- **Task details**: Return exactly the lines below, starting with the one that has "lepiej jej unikać" and going on through the one that has "OCR Quickstart w".

- **Records to process**:

BEGIN

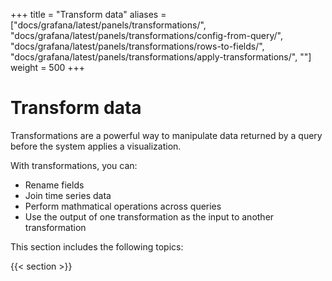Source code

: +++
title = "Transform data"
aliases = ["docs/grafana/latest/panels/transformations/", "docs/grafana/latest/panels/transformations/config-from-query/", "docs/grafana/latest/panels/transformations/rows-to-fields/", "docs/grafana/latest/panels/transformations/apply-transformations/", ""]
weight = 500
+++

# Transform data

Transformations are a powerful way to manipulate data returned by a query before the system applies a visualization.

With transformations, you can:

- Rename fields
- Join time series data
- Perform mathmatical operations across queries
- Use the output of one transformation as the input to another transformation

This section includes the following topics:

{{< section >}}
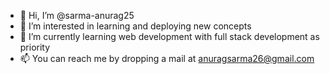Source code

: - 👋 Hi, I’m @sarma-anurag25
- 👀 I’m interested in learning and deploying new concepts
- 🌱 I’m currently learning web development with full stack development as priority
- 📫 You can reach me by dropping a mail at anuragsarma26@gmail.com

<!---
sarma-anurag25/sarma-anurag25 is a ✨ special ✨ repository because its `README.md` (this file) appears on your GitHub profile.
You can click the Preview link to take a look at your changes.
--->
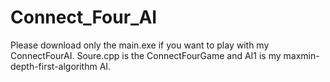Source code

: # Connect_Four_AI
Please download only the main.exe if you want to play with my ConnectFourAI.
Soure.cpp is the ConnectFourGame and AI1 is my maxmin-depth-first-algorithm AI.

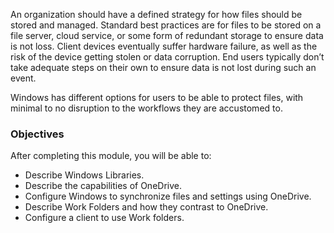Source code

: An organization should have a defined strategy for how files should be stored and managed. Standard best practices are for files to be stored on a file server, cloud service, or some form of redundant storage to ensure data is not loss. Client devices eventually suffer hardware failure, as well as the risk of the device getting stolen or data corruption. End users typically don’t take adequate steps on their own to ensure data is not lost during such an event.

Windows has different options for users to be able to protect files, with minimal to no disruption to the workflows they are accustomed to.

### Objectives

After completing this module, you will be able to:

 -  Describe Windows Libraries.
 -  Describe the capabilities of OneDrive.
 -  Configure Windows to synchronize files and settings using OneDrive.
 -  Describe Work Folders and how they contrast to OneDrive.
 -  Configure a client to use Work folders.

END
BEGIN

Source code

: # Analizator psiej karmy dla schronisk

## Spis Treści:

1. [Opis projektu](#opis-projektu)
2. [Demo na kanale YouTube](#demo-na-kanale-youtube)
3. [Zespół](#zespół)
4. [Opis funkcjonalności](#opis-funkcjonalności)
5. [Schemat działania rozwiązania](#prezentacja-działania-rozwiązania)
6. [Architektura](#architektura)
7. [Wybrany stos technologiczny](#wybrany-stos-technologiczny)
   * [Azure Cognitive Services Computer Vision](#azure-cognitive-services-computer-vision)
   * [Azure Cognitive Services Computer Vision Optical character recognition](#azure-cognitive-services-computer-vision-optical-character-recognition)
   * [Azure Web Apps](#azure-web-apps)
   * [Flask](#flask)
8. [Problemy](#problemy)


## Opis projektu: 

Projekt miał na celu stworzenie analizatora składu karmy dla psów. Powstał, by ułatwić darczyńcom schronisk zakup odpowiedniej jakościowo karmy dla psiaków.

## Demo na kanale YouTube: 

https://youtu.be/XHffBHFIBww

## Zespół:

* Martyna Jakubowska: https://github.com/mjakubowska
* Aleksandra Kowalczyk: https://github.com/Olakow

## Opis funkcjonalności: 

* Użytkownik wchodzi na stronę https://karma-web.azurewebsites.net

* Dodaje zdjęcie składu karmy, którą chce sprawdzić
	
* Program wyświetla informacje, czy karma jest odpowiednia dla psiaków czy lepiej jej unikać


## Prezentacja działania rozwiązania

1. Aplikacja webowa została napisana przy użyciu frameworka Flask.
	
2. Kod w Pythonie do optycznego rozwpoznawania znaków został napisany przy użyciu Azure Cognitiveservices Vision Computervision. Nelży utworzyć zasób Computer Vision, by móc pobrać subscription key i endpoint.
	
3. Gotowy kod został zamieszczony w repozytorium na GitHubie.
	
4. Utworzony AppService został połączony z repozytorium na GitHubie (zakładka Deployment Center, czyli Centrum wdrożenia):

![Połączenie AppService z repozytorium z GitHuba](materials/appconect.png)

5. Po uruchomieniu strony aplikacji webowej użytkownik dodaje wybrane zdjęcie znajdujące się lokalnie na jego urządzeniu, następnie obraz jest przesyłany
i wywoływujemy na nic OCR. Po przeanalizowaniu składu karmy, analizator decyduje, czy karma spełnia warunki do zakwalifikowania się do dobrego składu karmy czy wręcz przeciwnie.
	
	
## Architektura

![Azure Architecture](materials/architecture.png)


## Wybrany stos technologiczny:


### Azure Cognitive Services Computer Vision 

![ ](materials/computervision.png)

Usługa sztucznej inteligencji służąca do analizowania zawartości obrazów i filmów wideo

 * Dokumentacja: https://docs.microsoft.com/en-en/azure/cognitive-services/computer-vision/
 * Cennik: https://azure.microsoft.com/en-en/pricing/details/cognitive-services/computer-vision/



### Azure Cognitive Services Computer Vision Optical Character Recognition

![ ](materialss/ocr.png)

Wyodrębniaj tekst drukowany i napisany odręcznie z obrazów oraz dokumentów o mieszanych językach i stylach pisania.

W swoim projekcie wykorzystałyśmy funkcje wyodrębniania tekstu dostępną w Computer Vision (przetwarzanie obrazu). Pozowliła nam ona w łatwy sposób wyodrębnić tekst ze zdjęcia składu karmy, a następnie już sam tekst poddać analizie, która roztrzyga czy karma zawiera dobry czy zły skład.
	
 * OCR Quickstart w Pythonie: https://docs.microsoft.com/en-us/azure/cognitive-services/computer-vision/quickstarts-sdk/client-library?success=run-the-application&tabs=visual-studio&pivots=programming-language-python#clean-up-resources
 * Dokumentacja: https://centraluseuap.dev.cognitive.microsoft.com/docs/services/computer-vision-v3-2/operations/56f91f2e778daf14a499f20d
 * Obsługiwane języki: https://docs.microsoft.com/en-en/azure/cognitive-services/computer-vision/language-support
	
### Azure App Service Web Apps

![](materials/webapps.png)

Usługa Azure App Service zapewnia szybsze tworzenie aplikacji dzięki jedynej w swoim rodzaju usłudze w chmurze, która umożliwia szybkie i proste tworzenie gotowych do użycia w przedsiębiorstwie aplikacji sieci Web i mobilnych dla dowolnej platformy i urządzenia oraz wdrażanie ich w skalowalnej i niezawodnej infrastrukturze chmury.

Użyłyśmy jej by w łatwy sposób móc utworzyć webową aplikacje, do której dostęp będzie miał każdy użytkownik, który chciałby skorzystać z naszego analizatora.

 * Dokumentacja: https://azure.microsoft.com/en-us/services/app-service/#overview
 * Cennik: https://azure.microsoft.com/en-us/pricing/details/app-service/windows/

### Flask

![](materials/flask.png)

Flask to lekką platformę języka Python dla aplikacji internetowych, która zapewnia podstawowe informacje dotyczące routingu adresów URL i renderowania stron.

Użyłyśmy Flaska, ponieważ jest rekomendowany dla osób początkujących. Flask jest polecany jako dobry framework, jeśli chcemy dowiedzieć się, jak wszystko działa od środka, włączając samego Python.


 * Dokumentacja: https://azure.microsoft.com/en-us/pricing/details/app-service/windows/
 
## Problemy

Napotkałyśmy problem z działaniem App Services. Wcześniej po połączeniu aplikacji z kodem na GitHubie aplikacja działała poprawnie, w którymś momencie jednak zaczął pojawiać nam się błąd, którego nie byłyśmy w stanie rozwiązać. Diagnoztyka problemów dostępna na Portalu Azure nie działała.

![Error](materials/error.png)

END

- **Answer box**:
* Program wyświetla informacje, czy karma jest odpowiednia dla psiaków czy lepiej jej unikać


## Prezentacja działania rozwiązania

1. Aplikacja webowa została napisana przy użyciu frameworka Flask.
	
2. Kod w Pythonie do optycznego rozwpoznawania znaków został napisany przy użyciu Azure Cognitiveservices Vision Computervision. Nelży utworzyć zasób Computer Vision, by móc pobrać subscription key i endpoint.
	
3. Gotowy kod został zamieszczony w repozytorium na GitHubie.
	
4. Utworzony AppService został połączony z repozytorium na GitHubie (zakładka Deployment Center, czyli Centrum wdrożenia):

![Połączenie AppService z repozytorium z GitHuba](materials/appconect.png)

5. Po uruchomieniu strony aplikacji webowej użytkownik dodaje wybrane zdjęcie znajdujące się lokalnie na jego urządzeniu, następnie obraz jest przesyłany
i wywoływujemy na nic OCR. Po przeanalizowaniu składu karmy, analizator decyduje, czy karma spełnia warunki do zakwalifikowania się do dobrego składu karmy czy wręcz przeciwnie.
	
	
## Architektura

![Azure Architecture](materials/architecture.png)


## Wybrany stos technologiczny:


### Azure Cognitive Services Computer Vision 

![ ](materials/computervision.png)

Usługa sztucznej inteligencji służąca do analizowania zawartości obrazów i filmów wideo

 * Dokumentacja: https://docs.microsoft.com/en-en/azure/cognitive-services/computer-vision/
 * Cennik: https://azure.microsoft.com/en-en/pricing/details/cognitive-services/computer-vision/



### Azure Cognitive Services Computer Vision Optical Character Recognition

![ ](materialss/ocr.png)

Wyodrębniaj tekst drukowany i napisany odręcznie z obrazów oraz dokumentów o mieszanych językach i stylach pisania.

W swoim projekcie wykorzystałyśmy funkcje wyodrębniania tekstu dostępną w Computer Vision (przetwarzanie obrazu). Pozowliła nam ona w łatwy sposób wyodrębnić tekst ze zdjęcia składu karmy, a następnie już sam tekst poddać analizie, która roztrzyga czy karma zawiera dobry czy zły skład.
	
 * OCR Quickstart w Pythonie: https://docs.microsoft.com/en-us/azure/cognitive-services/computer-vision/quickstarts-sdk/client-library?success=run-the-application&tabs=visual-studio&pivots=programming-language-python#clean-up-resources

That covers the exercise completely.